* _REQUIREMENT_
State how many lines in the entries below include the string "purchase", and give nothing beyond that number.

* _Data extracted from a collection_
>>

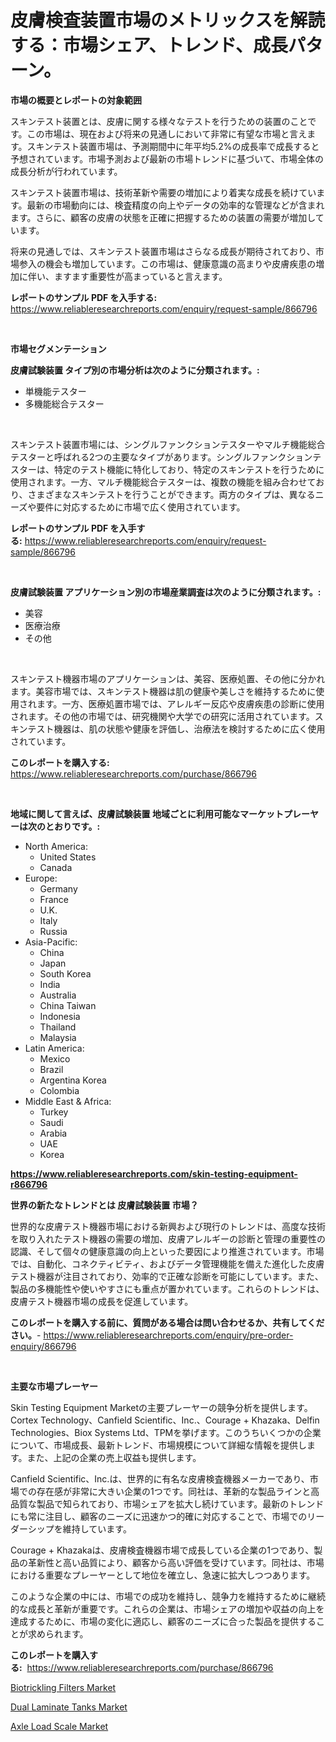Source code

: <p><h1>皮膚検査装置市場のメトリックスを解読する：市場シェア、トレンド、成長パターン。</h1></p><p><strong>市場の概要とレポートの対象範囲</strong></p>
<p><p>スキンテスト装置とは、皮膚に関する様々なテストを行うための装置のことです。この市場は、現在および将来の見通しにおいて非常に有望な市場と言えます。スキンテスト装置市場は、予測期間中に年平均5.2%の成長率で成長すると予想されています。市場予測および最新の市場トレンドに基づいて、市場全体の成長分析が行われています。</p><p>スキンテスト装置市場は、技術革新や需要の増加により着実な成長を続けています。最新の市場動向には、検査精度の向上やデータの効率的な管理などが含まれます。さらに、顧客の皮膚の状態を正確に把握するための装置の需要が増加しています。</p><p>将来の見通しでは、スキンテスト装置市場はさらなる成長が期待されており、市場参入の機会も増加しています。この市場は、健康意識の高まりや皮膚疾患の増加に伴い、ますます重要性が高まっていると言えます。</p></p>
<p><strong>レポートのサンプル PDF を入手する:</strong> <a href="https://www.reliableresearchreports.com/enquiry/request-sample/866796">https://www.reliableresearchreports.com/enquiry/request-sample/866796</a></p>
<p>&nbsp;</p>
<p><strong>市場セグメンテーション</strong></p>
<p><strong>皮膚試験装置 タイプ別の市場分析は次のように分類されます。:</strong></p>
<p><ul><li>単機能テスター</li><li>多機能総合テスター</li></ul></p>
<p>&nbsp;</p>
<p><p>スキンテスト装置市場には、シングルファンクションテスターやマルチ機能総合テスターと呼ばれる2つの主要なタイプがあります。シングルファンクションテスターは、特定のテスト機能に特化しており、特定のスキンテストを行うために使用されます。一方、マルチ機能総合テスターは、複数の機能を組み合わせており、さまざまなスキンテストを行うことができます。両方のタイプは、異なるニーズや要件に対応するために市場で広く使用されています。</p></p>
<p><strong>レポートのサンプル PDF を入手する:</strong>&nbsp;<a href="https://www.reliableresearchreports.com/enquiry/request-sample/866796">https://www.reliableresearchreports.com/enquiry/request-sample/866796</a></p>
<p>&nbsp;</p>
<p><strong> 皮膚試験装置 アプリケーション別の市場産業調査は次のように分類されます。:</strong></p>
<p><ul><li>美容</li><li>医療治療</li><li>その他</li></ul></p>
<p>&nbsp;</p>
<p><p>スキンテスト機器市場のアプリケーションは、美容、医療処置、その他に分かれます。美容市場では、スキンテスト機器は肌の健康や美しさを維持するために使用されます。一方、医療処置市場では、アレルギー反応や皮膚疾患の診断に使用されます。その他の市場では、研究機関や大学での研究に活用されています。スキンテスト機器は、肌の状態や健康を評価し、治療法を検討するために広く使用されています。</p></p>
<p><strong>このレポートを購入する:</strong>&nbsp; <a href="https://www.reliableresearchreports.com/purchase/866796">https://www.reliableresearchreports.com/purchase/866796</a></p>
<p>&nbsp;</p>
<p><strong>地域に関して言えば、皮膚試験装置 地域ごとに利用可能なマーケットプレーヤーは次のとおりです。:</strong></p>
<p><ul>
    <li>
        North America:
        <ul>
            <li>United States</li>
            <li>Canada</li>
        </ul>
    </li>
    <li>
        Europe:
        <ul>
            <li>Germany</li>
            <li>France</li>
            <li>U.K.</li>
            <li>Italy</li>
            <li>Russia</li>
        </ul>
    </li>
    <li>
        Asia-Pacific:
        <ul>
            <li>China</li>
            <li>Japan</li>
            <li>South Korea</li>
            <li>India</li>
            <li>Australia</li>
            <li>China Taiwan</li>
            <li>Indonesia</li>
            <li>Thailand</li>
            <li>Malaysia</li>
        </ul>
    </li>
    <li>
        Latin America:
        <ul>
            <li>Mexico</li>
            <li>Brazil</li>
            <li>Argentina Korea</li>
            <li>Colombia</li>
        </ul>
    </li>
    <li>
        Middle East & Africa:
        <ul>
            <li>Turkey</li>
            <li>Saudi</li>
            <li>Arabia</li>
            <li>UAE</li>
            <li>Korea</li>
        </ul>
    </li>
    </ul></p>
<p><strong><a href="https://www.reliableresearchreports.com/skin-testing-equipment-r866796">https://www.reliableresearchreports.com/skin-testing-equipment-r866796</a></strong>&nbsp;</p>
<p><strong>世界の新たなトレンドとは 皮膚試験装置 市場？</strong></p>
<p><p>世界的な皮膚テスト機器市場における新興および現行のトレンドは、高度な技術を取り入れたテスト機器の需要の増加、皮膚アレルギーの診断と管理の重要性の認識、そして個々の健康意識の向上といった要因により推進されています。市場では、自動化、コネクティビティ、およびデータ管理機能を備えた進化した皮膚テスト機器が注目されており、効率的で正確な診断を可能にしています。また、製品の多機能性や使いやすさにも重点が置かれています。これらのトレンドは、皮膚テスト機器市場の成長を促進しています。</p></p>
<p><strong>このレポートを購入する前に、質問がある場合は問い合わせるか、共有してください。</strong>- <a href="https://www.reliableresearchreports.com/enquiry/pre-order-enquiry/866796">https://www.reliableresearchreports.com/enquiry/pre-order-enquiry/866796</a></p>
<p>&nbsp;</p>
<p><strong>主要な市場プレーヤー</strong></p>
<p><p>Skin Testing Equipment Marketの主要プレーヤーの競争分析を提供します。Cortex Technology、Canfield Scientific、Inc.、Courage + Khazaka、Delfin Technologies、Biox Systems Ltd、TPMを挙げます。このうちいくつかの企業について、市場成長、最新トレンド、市場規模について詳細な情報を提供します。また、上記の企業の売上収益も提供します。</p><p>Canfield Scientific、Inc.は、世界的に有名な皮膚検査機器メーカーであり、市場での存在感が非常に大きい企業の1つです。同社は、革新的な製品ラインと高品質な製品で知られており、市場シェアを拡大し続けています。最新のトレンドにも常に注目し、顧客のニーズに迅速かつ的確に対応することで、市場でのリーダーシップを維持しています。</p><p>Courage + Khazakaは、皮膚検査機器市場で成長している企業の1つであり、製品の革新性と高い品質により、顧客から高い評価を受けています。同社は、市場における重要なプレーヤーとして地位を確立し、急速に拡大しつつあります。</p><p>このような企業の中には、市場での成功を維持し、競争力を維持するために継続的な成長と革新が重要です。これらの企業は、市場シェアの増加や収益の向上を達成するために、市場の変化に適応し、顧客のニーズに合った製品を提供することが求められます。</p></p>
<p><strong>このレポートを購入する:</strong>&nbsp;&nbsp;<a href="https://www.reliableresearchreports.com/purchase/866796">https://www.reliableresearchreports.com/purchase/866796</a></p>
<p><p><a href="https://github.com/Alonsoolds3wq1d81czn8rbol/Market-Research-Report-List-2/blob/main/biotrickling-filters-market.md">Biotrickling Filters Market</a></p><p><a href="https://github.com/Krish2023na/Market-Research-Report-List-4/blob/main/dual-laminate-tanks-market.md">Dual Laminate Tanks Market</a></p><p><a href="https://github.com/RickHolmes3/Market-Research-Report-List-4/blob/main/axle-load-scale-market.md">Axle Load Scale Market</a></p></p>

<<

* _EXERCISE ANSWER_
2